Vor allem aber versuchte das Pentagon sicherzustellen, dass nicht weitere Bilder an die Öffentlichkeit gelangen konnten. Denn es gab noch zahlreiche andere Fotografien und Videos (Schlimmeres kommt noch). Eine Auswahl musste das Pentagon Kongressmitgliedern zeigen, die sie aber nur unter dem Siegel der Vertraulichkeit sehen durften. Verteidigungsminister Rumsfeld machte am 7. Mai vor dem Senatsausschuss selbst deutlich, dass die bislang bekannten Fotos eher relativ Harmloses zeigten:

First, beyond abuse of prisoners, there are other photos that depict incidents of physical violence toward prisoners, acts that can only be described as blatantly sadistic, cruel and inhuman. Second, there are many more photographs, and indeed some videos. Congress and the American people and the rest of the world need to know this. In addition, the photos give these incidents a vividness, indeed a horror, in the eyes of the world. …. It’s going to get still more terrible, I’m afraid.

Donald Rumsfeld

Ein Senator, der die Bilder gesehen hatte, sagte, dass ihm schlecht wurde. Es hieß, die Bilder zeigten, wie Soldaten einen Gefangenen fast zu Tode schlugen, wie eine Gefangene vergewaltigt wurde, wie man mit einem Leichnam umging oder wie irakische Wachen Jungen vergewaltigten. Veröffentlicht wurden die Bilder nicht, es sagte auch niemand genau, was er gesehen hatte. Die Sperre des Pentagon funktionierte also. Gesuche nach den Informationsfreiheitsgesetz prallten ab. Das zeigt, dass Geheimnisse in Washington nicht unbedingt schließlich doch ans Tageslicht kommen müssen, wie manchmal behauptet wird. Es war die Zeit, als der Widerstand im Irak zunahm und alles nicht mehr so einfach aussah, während sich die Wahlen in den USA näherten.

Weitere und schrecklichere Bilder hätten nicht nur die Soldaten im Irak und anderswo noch stärker gefährdet, sondern die Weltöffentlichkeit noch mehr gegen die Besetzung des Irak und den Krieg gegen den Terror aufgebracht. Die Kongressmitglieder standen unter hohem Druck und schwiegen. Und sie waren der Meinung wie der republikanische Senator John Warner, dass sie auch nicht veröffentlicht werden sollten. Rumsfeld wiederum beklagte sich nicht nur, dass die Fotos gemacht, sondern auch, dass sie illegal weiter gegeben wurden. Der Skandal ist nicht die Misshandlung, sondern der vom Pentagon unkontrollierte Informationsfluss:

We're functioning in a -- with peacetime restraints, with legal requirements in a war-time situation, in the information age, where people are running around with digital cameras and taking these unbelievable photographs and then passing them off, against the law, to the media, to our surprise, when they had not even arrived in the Pentagon.

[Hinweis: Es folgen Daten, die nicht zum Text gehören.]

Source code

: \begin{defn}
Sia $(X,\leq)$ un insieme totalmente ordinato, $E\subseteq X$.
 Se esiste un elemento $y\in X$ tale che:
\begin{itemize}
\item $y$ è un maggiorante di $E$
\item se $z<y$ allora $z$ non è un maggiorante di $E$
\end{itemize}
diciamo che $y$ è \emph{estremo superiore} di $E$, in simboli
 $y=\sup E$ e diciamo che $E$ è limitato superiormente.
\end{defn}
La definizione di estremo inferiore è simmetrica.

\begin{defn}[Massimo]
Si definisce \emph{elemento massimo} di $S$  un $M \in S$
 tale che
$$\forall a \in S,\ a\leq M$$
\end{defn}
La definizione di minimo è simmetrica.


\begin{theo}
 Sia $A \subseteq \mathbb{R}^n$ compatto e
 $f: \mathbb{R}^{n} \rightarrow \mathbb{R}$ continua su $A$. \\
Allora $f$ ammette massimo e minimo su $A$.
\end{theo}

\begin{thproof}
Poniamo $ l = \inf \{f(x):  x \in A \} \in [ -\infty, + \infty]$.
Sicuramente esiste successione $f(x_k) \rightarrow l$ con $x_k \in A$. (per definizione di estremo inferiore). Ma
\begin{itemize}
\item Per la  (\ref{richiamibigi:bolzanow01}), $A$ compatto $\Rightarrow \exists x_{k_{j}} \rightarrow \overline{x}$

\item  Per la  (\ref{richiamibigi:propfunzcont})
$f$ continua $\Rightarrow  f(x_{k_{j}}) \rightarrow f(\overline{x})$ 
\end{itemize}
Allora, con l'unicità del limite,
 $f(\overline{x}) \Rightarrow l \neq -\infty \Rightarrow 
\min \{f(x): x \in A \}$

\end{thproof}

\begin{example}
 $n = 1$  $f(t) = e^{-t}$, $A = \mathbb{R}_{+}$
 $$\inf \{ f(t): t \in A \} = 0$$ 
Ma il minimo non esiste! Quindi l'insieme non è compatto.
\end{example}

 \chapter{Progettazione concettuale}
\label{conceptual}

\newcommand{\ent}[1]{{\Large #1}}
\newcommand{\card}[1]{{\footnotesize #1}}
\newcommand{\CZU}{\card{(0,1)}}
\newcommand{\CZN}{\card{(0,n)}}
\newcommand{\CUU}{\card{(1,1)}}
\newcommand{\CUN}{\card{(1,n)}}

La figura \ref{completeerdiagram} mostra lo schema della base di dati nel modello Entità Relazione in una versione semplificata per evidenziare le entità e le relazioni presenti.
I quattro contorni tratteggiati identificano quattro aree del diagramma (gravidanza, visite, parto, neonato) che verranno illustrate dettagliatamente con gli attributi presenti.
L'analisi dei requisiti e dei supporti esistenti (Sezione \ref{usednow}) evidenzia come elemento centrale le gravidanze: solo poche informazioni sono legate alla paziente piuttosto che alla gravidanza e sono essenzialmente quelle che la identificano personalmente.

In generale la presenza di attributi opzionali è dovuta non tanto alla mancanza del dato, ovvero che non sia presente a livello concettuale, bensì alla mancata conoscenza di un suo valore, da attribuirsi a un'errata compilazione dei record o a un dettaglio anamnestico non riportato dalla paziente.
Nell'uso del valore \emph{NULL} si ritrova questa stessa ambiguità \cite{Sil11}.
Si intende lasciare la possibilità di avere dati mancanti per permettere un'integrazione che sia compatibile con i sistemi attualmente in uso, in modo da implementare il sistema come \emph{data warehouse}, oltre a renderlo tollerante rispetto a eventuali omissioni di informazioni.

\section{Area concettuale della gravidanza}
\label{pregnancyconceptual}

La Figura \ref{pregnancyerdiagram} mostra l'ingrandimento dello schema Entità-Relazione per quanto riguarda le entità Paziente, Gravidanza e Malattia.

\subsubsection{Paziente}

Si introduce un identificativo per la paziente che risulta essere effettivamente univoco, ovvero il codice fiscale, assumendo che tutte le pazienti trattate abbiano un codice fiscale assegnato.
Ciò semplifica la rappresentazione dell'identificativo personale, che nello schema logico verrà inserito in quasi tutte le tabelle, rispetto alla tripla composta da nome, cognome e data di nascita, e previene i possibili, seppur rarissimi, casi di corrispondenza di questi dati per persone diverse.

Die American Civil Liberties Union (ACLU) und andere Bürgerrechtsorganisationen gaben sich damit nicht zufrieden. Die ACLU hat über das Informationsfreiheitsgesetz – eine wichtige Waffe für Transparenz und Rechtsstaatlichkeit – bereits zahlreiche Dokumente im Kontext der Behandlung von Gefangenen in Abu Ghraib und anderswo erhalten. Und am ersten Juni hatte sie noch einmal Erfolg und vor einem Gericht erstritten, dass das Pentagon weitere Bilder nicht mehr geheim halten kann. Im Pentagon hatte man die Veröffentlichung der Bilder erstaunlicherweise mit der Begründung verweigert, dass dies gegen die Genfer Konventionen verstoße. Das zeigt nur einmal mehr, wie mit internationalen Abkommen umgegangen wird, die beachtet werden sollen, wenn es den eigenen Interessen (der Verschleierung) dient, ansonsten aber umgangen werden. Schon im Mai meinte Rumsfeld, er würde ja die Fotos der Öffentlichkeit zeigen, nur leider gebe es eben die Genfer Konventionen, die es verbieten, Bilder von Gefangenen zu veröffentlichen, die deren Würde verletzen. Das ist natürlich so, wenn sie gefoltert und misshandelt werden. Dass man die Gesichter einfach unkenntlich machen könnte, um nicht der Verletzung der Menschenwürde beschuldigt werden zu können, das fiel dem Verteidigungsminister natürlich nicht ein.

Die ACLU hatte diesen Vorschlag schon von Anfang an gemacht, der aber nicht aufgegriffen wurde, bis nun der Bundesrichter am Mittwoch sein Urteil verkündete, dass zumindest 144 weitere Fotos und Videos innerhalb eines Monats den Bürgerrechtsorganisationen zur Einsicht übergeben werden müssen, nachdem die misshandelten Iraker unkenntlich gemacht wurden. Die Regierung, vertreten durch den Anwalt Sean Lane, findet das weiterhin nicht in Ordnung, weil trotzdem die nun so wichtigen Konventionen verletzt würden, wenn über die Veröffentlichung der Bilder die Gefangenen einer zusätzlichen Demütigung ausgesetzt werden. Man ist also ganz auf der Seite der ehemaligen Gefangenen und Gefolterten.

Dieser Argumentation mochte sich jedenfalls der Richter nicht anschließen, der selbst weitere acht noch nicht veröffentlichte Fotografien anschauen konnte. Das Urteil ordnete an, dass bestimmte Fotografien nicht weiter bis zur Unkenntlichkeit des Gezeigten redigiert werden dürfen. Bilder seien, so der Richter, "der beste Beweis, den die Öffentlichkeit darüber erhalten kann, was wirklich geschehen ist". Das mag man zwar bestreiten, zumindest aber sind Bilder erklärungsbedürftig, man kann nicht einfach leugnen, dass da nichts war, ohne dies zu begründen. Und die ACLU sagt, dass diese Bilder veröffentlicht werden müssen, auch wenn sie "schrecklich und schockierend" sind: "Die amerikanische Öffentlichkeit muss wissen, was in ihrem Namen gemacht wird."